Totem of the Zumba Shona people

Mufakose is the totem of the Zumba Shona people of central Zimbabwe who settled in the Mazoe valley in the early nineteenth century. Three brothers of Mhofu, Totem Shayachimwe Mukombami, Nyakudya Chiweshe and Gutsa left their ancestral lands under Nyashanu in Buhera after domestic issues. They settled in the Harare-Mazoe area.

He took Hwata name as a nickname as he had long legs and walked like a Hwata bird (Secretary bird).

Mufakose's praise name was adopted after the brothers' children fought amongst themselves for land and women. If one won he would also have lost having killed a brother. hence Mufakose, losing either way and Mutenhesanwa (those who fight amongst themselves).

All male descendants of Hwata dynasty are called Mhofu, Hwata, Mufakose or Shava, while female descendants are called Chihera.

A suburb in Harare, Zimbabwe, called Mufakose, is named after the Hwata dynasty. It is also known as Mufombi.
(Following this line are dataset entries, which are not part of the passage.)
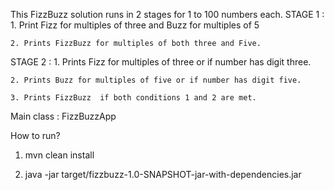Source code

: This FizzBuzz solution runs in 2 stages for 1 to 100 numbers each.
STAGE 1 :
    1. Print Fizz for multiples of three and Buzz for multiples of 5
    
    2. Prints FizzBuzz for multiples of both three and Five.
STAGE 2 :
    1. Prints Fizz for multiples of three or if number has digit three.
    
    2. Prints Buzz for multiples of five or if number has digit five.
    
    3. Prints FizzBuzz  if both conditions 1 and 2 are met.
Main class : FizzBuzzApp

How to run?
1. mvn clean install

2. java -jar target/fizzbuzz-1.0-SNAPSHOT-jar-with-dependencies.jar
Mufakose is also the name of a constituency of the Parliament of Zimbabwe and the suburb including that constituency. Modern Hwata people from Guruve became a diaspora. The Mundowa family (2011) and many others trace their lineage to Hwata Shayachimwe Mukombamwi. The Chiripanyanga clan, whose families include the Marufu family, Chikuya, Muringai and Dzengeza families are split between Guruve and Chiweshe. They trace their lineage to Bungu, son of Shayachimwe. Muringayi/Muringai clan is also found in Mhondoro under chief Nyamweda (shava mufakose).